CS2 sub-tick is breaking some HvH cheats — here is why
May 4, 2026
CS2 sub-tick is breaking some HvH cheats — here is why
CS2 launched in October 2023 with a system Valve called "sub-tick." For most players it meant smoother shooting. For HvH it broke half the cheat ecosystem. Here's the technical reason.
How CSGO worked (tick model)
CSGO ran on 64-tick dedicated servers (or 128-tick on FaceIt). Every 15.625 ms (or 7.8 ms), the server processed all client inputs that had arrived since the last tick.
Inputs were bucketed: if you fired at "real time" 12.5 ms past the last tick, your shot was processed at the next tick boundary, not at 12.5 ms. Effectively, all clients had quantized input timing aligned to tick boundaries.
This was great for HvH cheats because:
- Anti-aim could synchronize jitter with tick boundaries (predictable obfuscation).
- DT could exploit lag-comp by replaying inputs into adjacent tick windows.
- Resolvers had clean discrete data to predict.
What CS2 changed
CS2's sub-tick system stamps every input with microsecond-precision timing. The server still ticks at 64 Hz, but input processing is deeply temporal — a shot at +5 ms vs +12 ms within the same tick are different events server-side.
What broke
Fake-flick anti-aim
Pre-CS2: choke 14 ticks of input, burst them. Server saw a sudden orientation jump and resolved against the wrong frame.
CS2: sub-tick exposes the choke pattern. Inputs that are "burst" still carry their original timestamps. The server can see "all 14 inputs arrived in the last 5 ms" and reject as suspicious or smooth them differently.

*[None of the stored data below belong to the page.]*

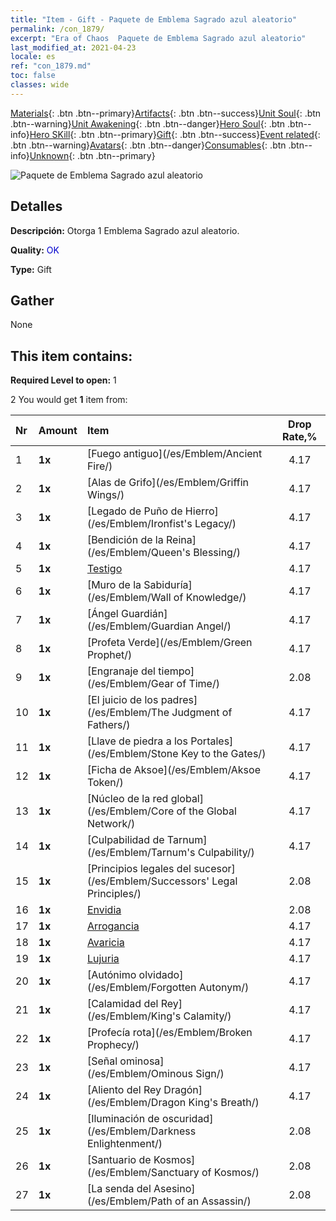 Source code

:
 ```yaml
---
title: "Item - Gift - Paquete de Emblema Sagrado azul aleatorio"
permalink: /con_1879/
excerpt: "Era of Chaos  Paquete de Emblema Sagrado azul aleatorio"
last_modified_at: 2021-04-23
locale: es
ref: "con_1879.md"
toc: false
classes: wide
---
```

 [Materials](/ItemsES/){: .btn .btn--primary}[Artifacts](/ItemsES/Artifacts/){: .btn .btn--success}[Unit Soul](/ItemsES/UnitSoul/){: .btn .btn--warning}[Unit Awakening](/ItemsES/UnitAwakening/){: .btn .btn--danger}[Hero Soul](/ItemsES/HeroSoul/){: .btn .btn--info}[Hero SKill](/ItemsES/HeroSkill/){: .btn .btn--primary}[Gift](/ItemsES/Gift/){: .btn .btn--success}[Event related](/ItemsES/Events/){: .btn .btn--warning}[Avatars](/ItemsES/Avatars/){: .btn .btn--danger}[Consumables](/ItemsES/Consumables/){: .btn .btn--info}[Unknown](/ItemsES/Unknown/){: .btn .btn--primary}

 ![Paquete de Emblema Sagrado azul aleatorio](/images/t/i_907502.png)

## Detalles
 **Descripción:** Otorga 1 Emblema Sagrado azul aleatorio.

 **Quality:** <span style="color: #0000CD">OK</span>

 **Type:** Gift

## Gather

  None

## This item contains:

 **Required Level to open:** 1

 2 You would get **1** item  from:

  | Nr | Amount |     Item    | Drop Rate,% |
  |:---|:-------|:------------|:---------:|
  | 1 |  **1x** | [Fuego antiguo](/es/Emblem/Ancient Fire/) | 4.17 | 
  | 2 |  **1x** | [Alas de Grifo](/es/Emblem/Griffin Wings/) | 4.17 | 
  | 3 |  **1x** | [Legado de Puño de Hierro](/es/Emblem/Ironfist's Legacy/) | 4.17 | 
  | 4 |  **1x** | [Bendición de la Reina](/es/Emblem/Queen's Blessing/) | 4.17 | 
  | 5 |  **1x** | [Testigo](/es/Emblem/Witness/) | 4.17 | 
  | 6 |  **1x** | [Muro de la Sabiduría](/es/Emblem/Wall of Knowledge/) | 4.17 | 
  | 7 |  **1x** | [Ángel Guardián](/es/Emblem/Guardian Angel/) | 4.17 | 
  | 8 |  **1x** | [Profeta Verde](/es/Emblem/Green Prophet/) | 4.17 | 
  | 9 |  **1x** | [Engranaje del tiempo](/es/Emblem/Gear of Time/) | 2.08 | 
  | 10 |  **1x** | [El juicio de los padres](/es/Emblem/The Judgment of Fathers/) | 4.17 | 
  | 11 |  **1x** | [Llave de piedra a los Portales](/es/Emblem/Stone Key to the Gates/) | 4.17 | 
  | 12 |  **1x** | [Ficha de Aksoe](/es/Emblem/Aksoe Token/) | 4.17 | 
  | 13 |  **1x** | [Núcleo de la red global](/es/Emblem/Core of the Global Network/) | 4.17 | 
  | 14 |  **1x** | [Culpabilidad de Tarnum](/es/Emblem/Tarnum's Culpability/) | 4.17 | 
  | 15 |  **1x** | [Principios legales del sucesor](/es/Emblem/Successors' Legal Principles/) | 2.08 | 
  | 16 |  **1x** | [Envidia](/es/Emblem/Jealousy/) | 2.08 | 
  | 17 |  **1x** | [Arrogancia](/es/Emblem/Arrogance/) | 4.17 | 
  | 18 |  **1x** | [Avaricia](/es/Emblem/Greed/) | 4.17 | 
  | 19 |  **1x** | [Lujuria](/es/Emblem/Lust/) | 4.17 | 
  | 20 |  **1x** | [Autónimo olvidado](/es/Emblem/Forgotten Autonym/) | 4.17 | 
  | 21 |  **1x** | [Calamidad del Rey](/es/Emblem/King's Calamity/) | 4.17 | 
  | 22 |  **1x** | [Profecía rota](/es/Emblem/Broken Prophecy/) | 4.17 | 
  | 23 |  **1x** | [Señal ominosa](/es/Emblem/Ominous Sign/) | 4.17 | 
  | 24 |  **1x** | [Aliento del Rey Dragón](/es/Emblem/Dragon King's Breath/) | 4.17 | 
  | 25 |  **1x** | [Iluminación de oscuridad](/es/Emblem/Darkness Enlightenment/) | 2.08 | 
  | 26 |  **1x** | [Santuario de Kosmos](/es/Emblem/Sanctuary of Kosmos/) | 2.08 | 
  | 27 |  **1x** | [La senda del Asesino](/es/Emblem/Path of an Assassin/) | 2.08 |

Many fake-flick implementations broke instantly. Took cheat devs 6+ months to rebuild around micro-choke (1-3 sub-tick units).
Backup tick exploit (DT)
Pre-CS2: send a fire command targeted at the previous tick window. Server replays the world state at that tick, fires the bullet from the rewound position.
CS2: backup-tick targeting now requires sub-tick-accurate timestamps. Cheats that hardcoded "previous tick = -15.625ms" ended up firing into the void or rejected by the server's clock-correction.
NoDT plugins benefited most — DT became inherently harder to weaponize.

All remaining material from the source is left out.